The US National Institute of Standards & Technology (NIST) defines transactive energy (TE) as “a system of economic and control mechanisms that allows the dynamic balance of supply and demand across the entire electrical infrastructure using value as a key operational parameter.” TE essentially uses markets to create spontaneous order out of the chaos of free-agent users of energy using different control systems and technologies to live their own best lives. Markets are algorithms are cooperative algorithms that generate solutions to changing supply and demand without the imposition of central control.

More than a decade ago, NIST and the US Department of Energy sponsored the development of communication standards to enable deployment of TE. The result, OASIS Energy Interoperation, saw little adoption. It was too complex. Products developed by different people interoperated only with difficulty. The work of several brilliant economists to define markets in time (or time-of-use) inspired the original specification. But, as any student in business school knows, economics helps understand business, but is not assist market participants accomplish their goals by making daily buying and selling decisions.
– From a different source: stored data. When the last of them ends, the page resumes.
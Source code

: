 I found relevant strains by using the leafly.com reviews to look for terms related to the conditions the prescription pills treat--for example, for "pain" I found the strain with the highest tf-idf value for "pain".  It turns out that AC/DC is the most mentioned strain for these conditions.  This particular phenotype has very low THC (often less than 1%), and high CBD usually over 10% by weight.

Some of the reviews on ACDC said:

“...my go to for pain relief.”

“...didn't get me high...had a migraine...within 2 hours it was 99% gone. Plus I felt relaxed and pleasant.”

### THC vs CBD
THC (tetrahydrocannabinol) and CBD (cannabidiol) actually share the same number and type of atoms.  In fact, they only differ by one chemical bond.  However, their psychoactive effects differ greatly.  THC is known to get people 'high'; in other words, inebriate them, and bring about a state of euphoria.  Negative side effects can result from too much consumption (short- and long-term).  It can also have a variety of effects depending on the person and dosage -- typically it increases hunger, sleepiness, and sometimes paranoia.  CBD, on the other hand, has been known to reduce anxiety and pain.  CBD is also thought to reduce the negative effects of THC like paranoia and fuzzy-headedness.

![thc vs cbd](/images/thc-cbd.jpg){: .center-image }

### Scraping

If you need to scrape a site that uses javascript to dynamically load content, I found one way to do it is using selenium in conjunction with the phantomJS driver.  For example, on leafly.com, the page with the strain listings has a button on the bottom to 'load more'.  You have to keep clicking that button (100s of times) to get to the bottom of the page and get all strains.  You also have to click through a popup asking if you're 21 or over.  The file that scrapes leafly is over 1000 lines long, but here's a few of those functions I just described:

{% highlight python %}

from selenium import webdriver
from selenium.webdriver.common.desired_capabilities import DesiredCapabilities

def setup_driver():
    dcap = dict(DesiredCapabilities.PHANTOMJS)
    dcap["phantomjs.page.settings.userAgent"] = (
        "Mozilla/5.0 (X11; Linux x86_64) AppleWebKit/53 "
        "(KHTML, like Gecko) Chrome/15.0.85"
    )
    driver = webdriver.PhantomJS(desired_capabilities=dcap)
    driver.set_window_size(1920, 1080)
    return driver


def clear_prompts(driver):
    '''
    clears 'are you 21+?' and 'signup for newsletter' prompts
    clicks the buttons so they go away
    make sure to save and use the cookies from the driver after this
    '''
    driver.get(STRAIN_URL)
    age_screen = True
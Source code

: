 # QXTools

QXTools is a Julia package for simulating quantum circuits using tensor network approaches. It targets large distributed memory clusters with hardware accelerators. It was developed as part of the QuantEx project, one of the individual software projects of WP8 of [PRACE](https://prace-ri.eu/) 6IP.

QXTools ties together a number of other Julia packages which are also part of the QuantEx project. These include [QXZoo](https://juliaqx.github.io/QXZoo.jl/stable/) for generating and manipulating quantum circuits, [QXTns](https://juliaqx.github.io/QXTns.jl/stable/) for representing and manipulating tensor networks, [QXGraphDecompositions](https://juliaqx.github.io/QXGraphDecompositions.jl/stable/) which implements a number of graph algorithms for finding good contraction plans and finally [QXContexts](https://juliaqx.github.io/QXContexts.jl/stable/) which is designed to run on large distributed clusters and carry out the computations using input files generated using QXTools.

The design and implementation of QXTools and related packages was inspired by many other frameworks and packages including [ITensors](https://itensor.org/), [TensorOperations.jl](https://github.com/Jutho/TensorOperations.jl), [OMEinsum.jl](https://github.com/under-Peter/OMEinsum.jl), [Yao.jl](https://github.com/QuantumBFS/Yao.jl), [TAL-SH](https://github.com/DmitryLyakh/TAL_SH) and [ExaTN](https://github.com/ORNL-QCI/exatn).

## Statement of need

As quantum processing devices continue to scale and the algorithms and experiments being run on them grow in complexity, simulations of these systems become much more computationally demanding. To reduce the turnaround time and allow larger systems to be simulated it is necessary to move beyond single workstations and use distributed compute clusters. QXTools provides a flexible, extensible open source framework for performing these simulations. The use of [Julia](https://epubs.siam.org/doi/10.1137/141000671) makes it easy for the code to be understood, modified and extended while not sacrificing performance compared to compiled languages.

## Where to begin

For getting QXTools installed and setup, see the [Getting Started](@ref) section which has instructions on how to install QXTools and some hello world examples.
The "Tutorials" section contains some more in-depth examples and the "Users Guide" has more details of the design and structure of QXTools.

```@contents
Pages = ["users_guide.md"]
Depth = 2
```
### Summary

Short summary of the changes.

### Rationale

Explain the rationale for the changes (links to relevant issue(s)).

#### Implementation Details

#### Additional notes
Financial traders can use any market in the world; but must know the different rules that govern each market. There are rules for trading hours, for after-market trading, and for market characteristics. There are Order Book venues, which you may recognize if you have traded stocks. There are Auction venues in which everyone who is “in the money” gets the same price. There are Quote-driven venues in which individuals negotiate directly. Each of these rewards different trading strategies.

There are standard ways to interact in financial markets, ways to buy and sell, ways to negotiate directly, ways to express how each market works. The FIX Trading Community (FIX) Protocol Association is the premier developer of communication and business practice standards across financial exchange. The adoption of FIX standards and specifications drives greater transparency of financial markets around the world.

The committee working on CTS has been meeting with representatives of FIX for more than a year. The economists who drove Energy Interoperation posited the smart toaster, a shorthand for the least sophisticated device able to autonomously participate in a TE market. No one is going to program the smart toaster; it must be able to find local markets, discover the trading rules of each, and begin buying. More sophisticated systems can understand venue mechanisms develop strategies that support their more sophisticated strategies. For example, a battery both buys and sells over time. The battery owner can configure policies to support purposes not shared with the market. FIX has taught the committee how to define market descriptions and rules that enable a machine to self-configure for trading in the local markets.

CTS does not design or specify any TE market. FIX has helped CTS to describe any market in time. CTS will support both the toaster and the battery in understanding how each market works, that is, it will support the individual energy trader’s participation in any market based on time.